El 25 de noviembre, declarado por la ONU como el Día Internacional de la Eliminación de la Violencia contra las Mujeres, nos recuerda una verdad dolorosa: la violencia no solo hiere cuerpos y vidas, también hiere el futuro. No se queda en un episodio aislado; se transmite. Se hereda en silencios, en gestos, en modelos que niñas y niños observan sin que nadie se los explique. Y lo que no se corrige, se repite.
Aunque el país ha avanzado en leyes, políticas y discursos, la distancia entre lo que decimos y lo que hacemos sigue siendo grande. La sociedad condena la violencia, pero todavía la normaliza en espacios donde debía existir mayor protección: el hogar, la familia, el trabajo. Y esa incoherencia tiene consecuencias profundas.
Los feminicidios son la forma más extrema de violencia contra la mujer, pero detrás de cada estadística hay miles de violencias invisibles: psicológicas, emocionales, económicas o simbólicas. Violencias que no dejan marcas, no aparecen en reportes oficiales y rara vez llegan a un tribunal. Por eso las cifras siempre subestiman la magnitud real del problema.

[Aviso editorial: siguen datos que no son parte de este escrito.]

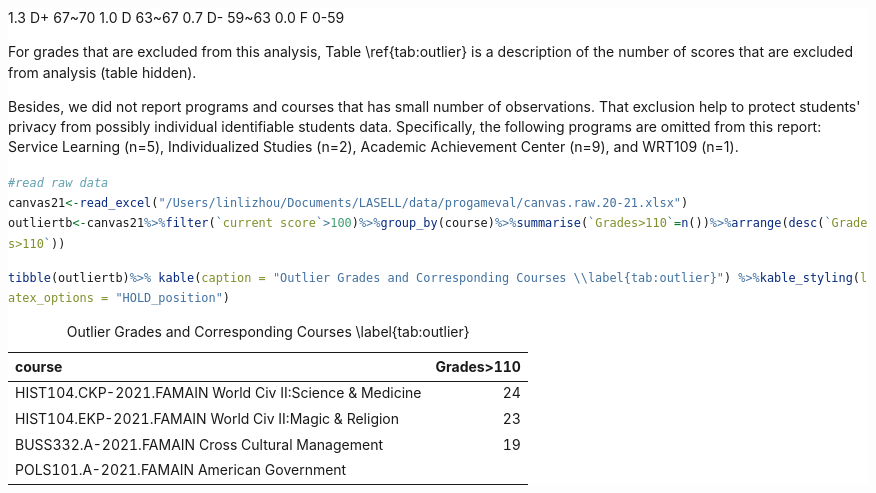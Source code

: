    <td style="text-align:right;"> 1.3 </td>
   <td style="text-align:left;"> D+ </td>
   <td style="text-align:left;"> 67~70 </td>
  </tr>
  <tr>
   <td style="text-align:right;"> 1.0 </td>
   <td style="text-align:left;"> D </td>
   <td style="text-align:left;"> 63~67 </td>
  </tr>
  <tr>
   <td style="text-align:right;"> 0.7 </td>
   <td style="text-align:left;"> D- </td>
   <td style="text-align:left;"> 59~63 </td>
  </tr>
  <tr>
   <td style="text-align:right;"> 0.0 </td>
   <td style="text-align:left;"> F </td>
   <td style="text-align:left;"> 0-59 </td>
  </tr>
</tbody>
</table>


For grades that are excluded from this analysis, Table \ref{tab:outlier} is a description of the number of scores that are excluded from analysis (table hidden).

Besides, we did not report programs and courses that has small number of observations. That exclusion help to protect students' privacy from possibly individual identifiable students data. Specifically, the following programs are omitted from this report: Service Learning (n=5), Individualized Studies (n=2), Academic Achievement Center (n=9), and WRT109 (n=1).

```r
#read raw data
canvas21<-read_excel("/Users/linlizhou/Documents/LASELL/data/progameval/canvas.raw.20-21.xlsx")
outliertb<-canvas21%>%filter(`current score`>100)%>%group_by(course)%>%summarise(`Grades>110`=n())%>%arrange(desc(`Grades>110`))
```


```r
tibble(outliertb)%>% kable(caption = "Outlier Grades and Corresponding Courses \\label{tab:outlier}") %>%kable_styling(latex_options = "HOLD_position")
```

<table class="table" style="margin-left: auto; margin-right: auto;">
<caption>Outlier Grades and Corresponding Courses \label{tab:outlier}</caption>
 <thead>
  <tr>
   <th style="text-align:left;"> course </th>
   <th style="text-align:right;"> Grades&gt;110 </th>
  </tr>
 </thead>
<tbody>
  <tr>
   <td style="text-align:left;"> HIST104.CKP-2021.FAMAIN World Civ II:Science &amp; Medicine </td>
   <td style="text-align:right;"> 24 </td>
  </tr>
  <tr>
   <td style="text-align:left;"> HIST104.EKP-2021.FAMAIN World Civ II:Magic &amp; Religion </td>
   <td style="text-align:right;"> 23 </td>
  </tr>
  <tr>
   <td style="text-align:left;"> BUSS332.A-2021.FAMAIN Cross Cultural Management </td>
   <td style="text-align:right;"> 19 </td>
  </tr>
  <tr>
   <td style="text-align:left;"> POLS101.A-2021.FAMAIN American Government </td>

El gobierno dominicano informó recientemente una reducción del 30.98% en los feminicidios. Ese esfuerzo —con avances en el programa DEAMVI de la Policía Nacional y acciones del Ministerio Público y el Ministerio de la Mujer— merece reconocimiento. Pero estos progresos no cierran la discusión. La violencia estructural sigue ahí, reproduciéndose en patrones culturales e institucionales que no cambian con la misma rapidez que las estadísticas.
Las escuelas enseñan igualdad, pero muchos hogares enseñan jerarquía. Las leyes proclaman derechos, pero algunos tribunales reproducen indiferencia. Las instituciones publican estrategias, pero dentro persisten prácticas que limitan resultados reales. Por eso la violencia se mantiene viva: porque las estructuras que la sostienen permanecen intactas.
La transformación debe ser más profunda. No basta con leyes ni con campañas temporales; las acciones deben ser permanentes a través del tiempo, porque este problema es antiguo y persistente. Se necesitan decisiones firmes, coherencia institucional y liderazgo ético. El compromiso debe organizarse en torno a tres ejes: fortalecer la respuesta judicial, proteger de manera efectiva y educar para transformar. Todo ello con un enfoque que reconozca la multidimensionalidad del problema y su capacidad de reproducción intergeneracional.
El mundo requiere políticas sostenidas en el tiempo: programas de crianza positiva, educación afectiva desde la primera infancia, intervenciones comunitarias continuas, mentores juveniles que construyan nuevos patrones de convivencia. Y un sistema judicial que investigue, proteja y sancione con igualdad territorial y perspectiva de género.
Ninguna nación puede aspirar a la felicidad ni al desarrollo mientras la mitad de su población siga viviendo con miedo o sintiéndose fuera del Estado de derecho. La Declaración Universal de los Derechos Humanos, adoptada por todos los Estados miembros de la ONU, recuerda que la dignidad es inviolable. Con derecho humano se nace, y la mujer tiene derecho a vivirlo plenamente.
Que este 25 de noviembre recién pasado no sea un día más en el calendario, sino una llamada profunda a actuar con valentía, empatía y conciencia.
Las mujeres de hoy —y las niñas que vienen detrás— merecen una vida donde el miedo no sea costumbre y la dignidad no sea un privilegio.
Caminemos juntas y juntos hacia ese futuro.